This document describes the HDF5 file format changes related to the proposed dataset fill value changes. Please also refer to the proposal and API document for related information.
This document focuses on two modified file header message format. For the layout message, the “address” value has been changed to express an unallocated space. The fill value message has been added four new fields. Please read on to find more detailed information.
Type: 0x0008
Length: varies
Status: Required for datasets, may not be repeated.

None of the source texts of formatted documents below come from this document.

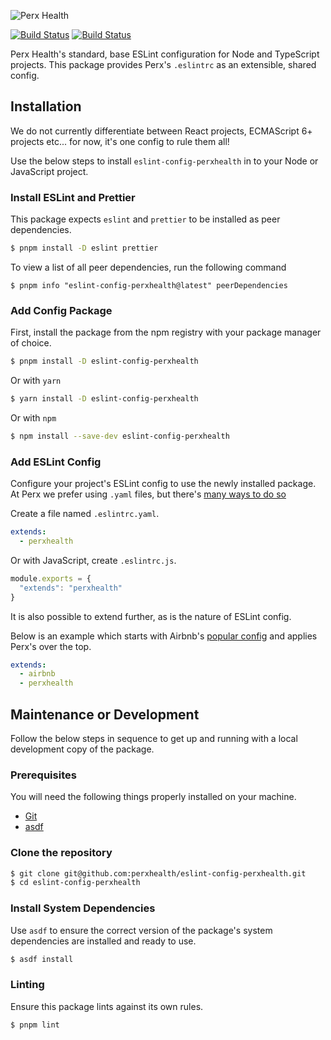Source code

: ![Perx Health](https://user-images.githubusercontent.com/4101096/163123610-9dfa9263-1518-4f5d-8839-9ddc142a513e.png)

[![Build Status](https://github.com/perxhealth/eslint-config-perxhealth/actions/workflows/publish.yml/badge.svg)](https://github.com/perxhealth/eslint-config-perxhealth/actions/workflows/publish.yml) [![Build Status](https://github.com/perxhealth/eslint-config-perxhealth/actions/workflows/main.yml/badge.svg)](https://github.com/perxhealth/eslint-config-perxhealth/actions/workflows/main.yml)

Perx Health's standard, base ESLint configuration for Node and TypeScript
projects. This package provides Perx's `.eslintrc` as an extensible, shared
config.


## Installation

We do not currently differentiate between React projects, ECMAScript 6+
projects etc... for now, it's one config to rule them all!

Use the below steps to install `eslint-config-perxhealth` in to your Node or
JavaScript project.

### Install ESLint and Prettier

This package expects `eslint` and `prettier` to be installed as peer
dependencies.

```bash
$ pnpm install -D eslint prettier
```

To view a list of all peer dependencies, run the following command

```
$ pnpm info "eslint-config-perxhealth@latest" peerDependencies
```

### Add Config Package

First, install the package from the npm registry with your package manager of
choice.

```bash
$ pnpm install -D eslint-config-perxhealth
```

Or with `yarn`

```bash
$ yarn install -D eslint-config-perxhealth
```

Or with `npm`

```bash
$ npm install --save-dev eslint-config-perxhealth
```

### Add ESLint Config

Configure your project's ESLint config to use the newly installed package. At
Perx we prefer using `.yaml` files, but there's [many ways to do so](https://eslint.org/docs/latest/use/configure/configuration-files#using-configuration-files)

Create a file named `.eslintrc.yaml`.

```yaml
extends:
  - perxhealth
```

Or with JavaScript, create `.eslintrc.js`.

```javascript
module.exports = {
  "extends": "perxhealth"
}
```

It is also possible to extend further, as is the nature of ESLint config.

Below is an example which starts with Airbnb's [popular config](https://www.npmjs.com/package/eslint-config-airbnb) 
and applies Perx's over the top.

```yaml
extends:
  - airbnb
  - perxhealth
```

## Maintenance or Development

Follow the below steps in sequence to get up and running with a local
development copy of the package.

### Prerequisites

You will need the following things properly installed on your machine.

- [Git](https://git-scm.com/)
- [asdf](https://github.com/asdf-vm/asdf)

### Clone the repository

```bash
$ git clone git@github.com:perxhealth/eslint-config-perxhealth.git
$ cd eslint-config-perxhealth
```

### Install System Dependencies

Use `asdf` to ensure the correct version of the package's system dependencies
are installed and ready to use.

```bash
$ asdf install
```

### Linting

Ensure this package lints against its own rules.

```bash
$ pnpm lint
```
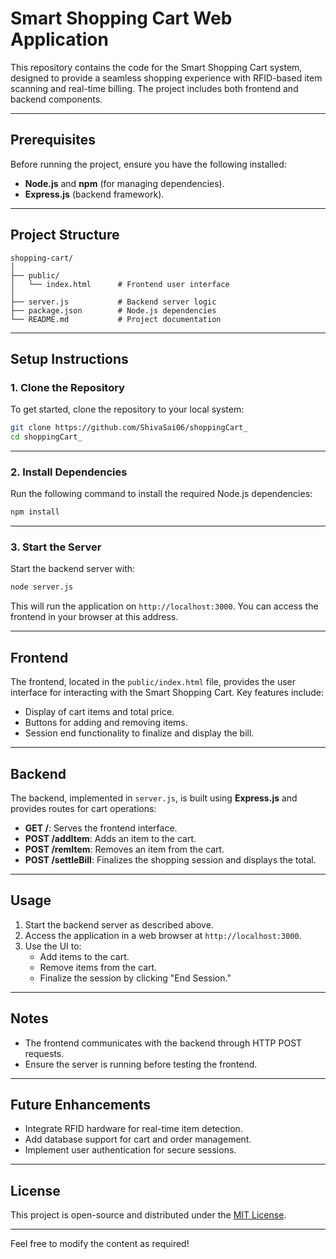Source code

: # Smart Shopping Cart Web Application

This repository contains the code for the Smart Shopping Cart system, designed to provide a seamless shopping experience with RFID-based item scanning and real-time billing. The project includes both frontend and backend components.

---

## Prerequisites

Before running the project, ensure you have the following installed:

- **Node.js** and **npm** (for managing dependencies).
- **Express.js** (backend framework).

---

## Project Structure

```plaintext
shopping-cart/
│
├── public/
│   └── index.html      # Frontend user interface
│
├── server.js           # Backend server logic
├── package.json        # Node.js dependencies
└── README.md           # Project documentation
```

---

## Setup Instructions

### 1. Clone the Repository

To get started, clone the repository to your local system:

```bash
git clone https://github.com/ShivaSai06/shoppingCart_
cd shoppingCart_
```

---

### 2. Install Dependencies

Run the following command to install the required Node.js dependencies:

```bash
npm install
```

---

### 3. Start the Server

Start the backend server with:

```bash
node server.js
```

This will run the application on `http://localhost:3000`. You can access the frontend in your browser at this address.

---

## Frontend

The frontend, located in the `public/index.html` file, provides the user interface for interacting with the Smart Shopping Cart. Key features include:

- Display of cart items and total price.
- Buttons for adding and removing items.
- Session end functionality to finalize and display the bill.

---

## Backend

The backend, implemented in `server.js`, is built using **Express.js** and provides routes for cart operations:

- **GET /**: Serves the frontend interface.
- **POST /addItem**: Adds an item to the cart.
- **POST /remItem**: Removes an item from the cart.
- **POST /settleBill**: Finalizes the shopping session and displays the total.

---

## Usage

1. Start the backend server as described above.
2. Access the application in a web browser at `http://localhost:3000`.
3. Use the UI to:
   - Add items to the cart.
   - Remove items from the cart.
   - Finalize the session by clicking "End Session."

---

## Notes

- The frontend communicates with the backend through HTTP POST requests.
- Ensure the server is running before testing the frontend.

---

## Future Enhancements

- Integrate RFID hardware for real-time item detection.
- Add database support for cart and order management.
- Implement user authentication for secure sessions.

---

## License

This project is open-source and distributed under the [MIT License](LICENSE).

--- 

Feel free to modify the content as required!
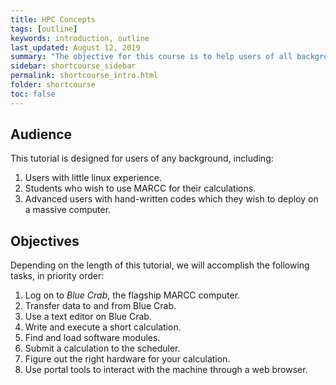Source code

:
 ```yaml
---
title: HPC Concepts
tags: [outline]
keywords: introduction, outline
last_updated: August 12, 2019
summary: "The objective for this course is to help users of all backgrounds use MARCC resources as quickly as possible."
sidebar: shortcourse_sidebar
permalink: shortcourse_intro.html
folder: shortcourse
toc: false
---
```


## Audience

This tutorial is designed for users of any background, including:

1. Users with little linux experience.
1. Students who wish to use MARCC for their calculations.
2. Advanced users with hand-written codes which they wish to deploy on a massive computer.

## Objectives

Depending on the length of this tutorial, we will accomplish the following tasks, in priority order:

1. Log on to *Blue Crab*, the flagship MARCC computer.
2. Transfer data to and from Blue Crab.
3. Use a text editor on Blue Crab.
4. Write and execute a short calculation.
5. Find and load software modules.
5. Submit a calculation to the scheduler.
6. Figure out the right hardware for your calculation.
7. Use portal tools to interact with the machine through a web browser.
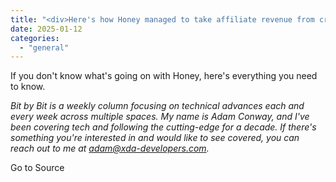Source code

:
 ```yaml
---
title: "<div>Here's how Honey managed to take affiliate revenue from creators when consumers bought products online</div>"
date: 2025-01-12
categories: 
  - "general"
---
```


If you don't know what's going on with Honey, here's everything you need to know.

_Bit by Bit_ _is a weekly column focusing on technical advances each and every week across multiple spaces. My name is Adam Conway, and I've been covering tech and following the cutting-edge for a decade. If there's something you're interested in and would like to see covered, you can reach out to me at adam@xda-developers.com._

Go to Source
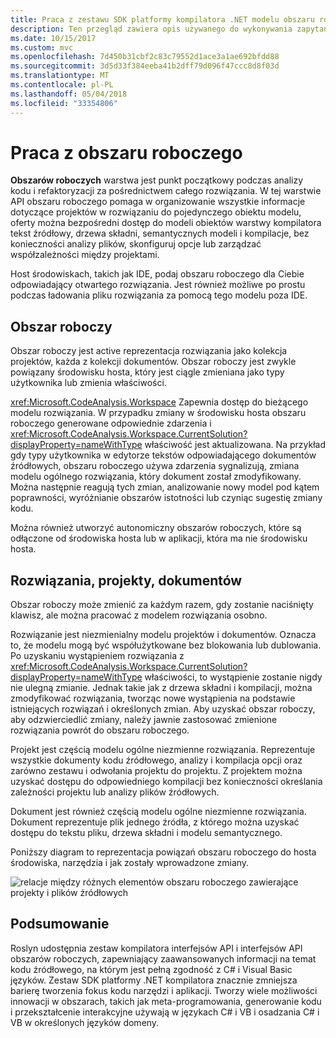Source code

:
 ```yaml
---
title: Praca z zestawu SDK platformy kompilatora .NET modelu obszaru roboczego
description: Ten przegląd zawiera opis używanego do wykonywania zapytań i modyfikowania obszaru roboczego i projekty dla kodu typu.
ms.date: 10/15/2017
ms.custom: mvc
ms.openlocfilehash: 7d450b31cbf2c83c79552d1ace3a1ae692bfdd88
ms.sourcegitcommit: 3d5d33f384eeba41b2dff79d096f47ccc8d8f03d
ms.translationtype: MT
ms.contentlocale: pl-PL
ms.lasthandoff: 05/04/2018
ms.locfileid: "33354806"
---
```

# <a name="work-with-a-workspace"></a>Praca z obszaru roboczego

**Obszarów roboczych** warstwa jest punkt początkowy podczas analizy kodu i refaktoryzacji za pośrednictwem całego rozwiązania. W tej warstwie API obszaru roboczego pomaga w organizowanie wszystkie informacje dotyczące projektów w rozwiązaniu do pojedynczego obiektu modelu, oferty można bezpośredni dostęp do modeli obiektów warstwy kompilatora tekst źródłowy, drzewa składni, semantycznych modeli i kompilacje, bez konieczności analizy plików, skonfiguruj opcje lub zarządzać współzależności między projektami. 

Host środowiskach, takich jak IDE, podaj obszaru roboczego dla Ciebie odpowiadający otwartego rozwiązania. Jest również możliwe po prostu podczas ładowania pliku rozwiązania za pomocą tego modelu poza IDE.

## <a name="workspace"></a>Obszar roboczy

Obszar roboczy jest active reprezentacja rozwiązania jako kolekcja projektów, każda z kolekcji dokumentów. Obszar roboczy jest zwykle powiązany środowisku hosta, który jest ciągle zmieniana jako typy użytkownika lub zmienia właściwości. 

<xref:Microsoft.CodeAnalysis.Workspace> Zapewnia dostęp do bieżącego modelu rozwiązania. W przypadku zmiany w środowisku hosta obszaru roboczego generowane odpowiednie zdarzenia i <xref:Microsoft.CodeAnalysis.Workspace.CurrentSolution?displayProperty=nameWithType> właściwość jest aktualizowana. Na przykład gdy typy użytkownika w edytorze tekstów odpowiadającego dokumentów źródłowych, obszaru roboczego używa zdarzenia sygnalizują, zmiana modelu ogólnego rozwiązania, który dokument został zmodyfikowany. Można następnie reagują tych zmian, analizowanie nowy model pod kątem poprawności, wyróżnianie obszarów istotności lub czyniąc sugestię zmiany kodu. 

Można również utworzyć autonomiczny obszarów roboczych, które są odłączone od środowiska hosta lub w aplikacji, która ma nie środowisku hosta.

## <a name="solutions-projects-documents"></a>Rozwiązania, projekty, dokumentów

Obszar roboczy może zmienić za każdym razem, gdy zostanie naciśnięty klawisz, ale można pracować z modelem rozwiązania osobno. 

Rozwiązanie jest niezmienialny modelu projektów i dokumentów. Oznacza to, że modelu mogą być współużytkowane bez blokowania lub dublowania. Po uzyskaniu wystąpieniem rozwiązania z <xref:Microsoft.CodeAnalysis.Workspace.CurrentSolution?displayProperty=nameWithType> właściwości, to wystąpienie zostanie nigdy nie ulegną zmianie. Jednak takie jak z drzewa składni i kompilacji, można zmodyfikować rozwiązania, tworząc nowe wystąpienia na podstawie istniejących rozwiązań i określonych zmian. Aby uzyskać obszar roboczy, aby odzwierciedlić zmiany, należy jawnie zastosować zmienione rozwiązania powrót do obszaru roboczego.

Projekt jest częścią modelu ogólne niezmienne rozwiązania. Reprezentuje wszystkie dokumenty kodu źródłowego, analizy i kompilacja opcji oraz zarówno zestawu i odwołania projektu do projektu. Z projektem można uzyskać dostępu do odpowiedniego kompilacji bez konieczności określania zależności projektu lub analizy plików źródłowych.

Dokument jest również częścią modelu ogólne niezmienne rozwiązania. Dokument reprezentuje plik jednego źródła, z którego można uzyskać dostępu do tekstu pliku, drzewa składni i modelu semantycznego.

Poniższy diagram to reprezentacja powiązań obszaru roboczego do hosta środowiska, narzędzia i jak zostały wprowadzone zmiany.

![relacje między różnych elementów obszaru roboczego zawierające projekty i plików źródłowych](media/work-with-workspace/workspace-obj-relations.png)

## <a name="summary"></a>Podsumowanie

Roslyn udostępnia zestaw kompilatora interfejsów API i interfejsów API obszarów roboczych, zapewniający zaawansowanych informacji na temat kodu źródłowego, na którym jest pełną zgodność z C# i Visual Basic języków.  Zestaw SDK platformy .NET kompilatora znacznie zmniejsza barierę tworzenia fokus kodu narzędzi i aplikacji. Tworzy wiele możliwości innowacji w obszarach, takich jak meta-programowania, generowanie kodu i przekształcenie interakcyjne używają w językach C# i VB i osadzania C# i VB w określonych języków domeny.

Purpose and Description: Data layout describes how the elements of a multi-dimensional array are arranged in the linear address space of the file. Two types of data layout are supported:
byte |
byte |
byte |
byte |
Version |
Dimensionality |
Layout Class |
Reserved |
Reserved |
|||
Address |
|||
Dimension 0(4-bytes) |
|||
Dimension 1(4-bytes) |
|||
… |
Field Name Description
Version A version number for the layout message. This documentation describes version two. (A word about backward compatibility: To minimize risk, the version number is set to the value of two if dataspace is not allocated when dataset is created; the version number will be set to the value of one if dataspace is allocated when dataset is created.)
Dimensionality An array has a fixed dimensionality. This field specifies the number of dimension size fields later in the message.
Layout Class The layout class specifies how the other fields of the layout message are to be interpreted. A value of one indicates contiguous storage while a value of two indicates chunked storage. Other values will be defined in the future.
Address For contiguous storage, this is the address of the first byte of storage. This address is initialized to HADDR_UNDEF(-1) to indicate the storage space has not been allocated. For chunked storage this is the address of the B-tree that is used to look up the addresses of the chunks.
Dimensions For contiguous storage the dimensions define the entire size of the array while for chunked storage they define the size of a single chunk.
Type: 0x0005
Length: varies
Status: Optional, may not be repeated.
This fill value message stores a single data value(including compound data) and its related properties - space allocation time, fill value write time, and whether fill value is defined. Whether the fill value is written to dataset or returned to user depends on its properties. The fill value is interpreted as the same datatype as the dataset.
Byte |
byte |
byte |
byte |
Version |
Space allocate time |
Fill value write time |
Fill value defined |
Size(4-bytes) |
|||
Fill value |
Field
Name Description
Version A version number for the fill value message. This document describes version one.
Space allocate time When to allocate storage space. It specifies whether to allocate space as early as dataset is created (a value of one), or as late as user’s data is written to dataset (a value of two).
Fill value write time When to write fill value to dataset. A value of zero indicates never to write fill value; a value of one means to write fill value once storage space is allocated and write fill value to the entire dataset.
Fill value defined Whether fill value is defined. A value of zero means undefined; a value of one indicates defined(default or user-defined). If undefined, the “size” field will have the value of zero while the “fill value” field will not exist.
Size(4 bytes) This the size of the fill value field in bytes. If the fill value is compound type, this size will be the size of the whole compound datatype.
Fill value The actual fill value. The bytes of the fill value are interpreted using the same datatype as for the dataset.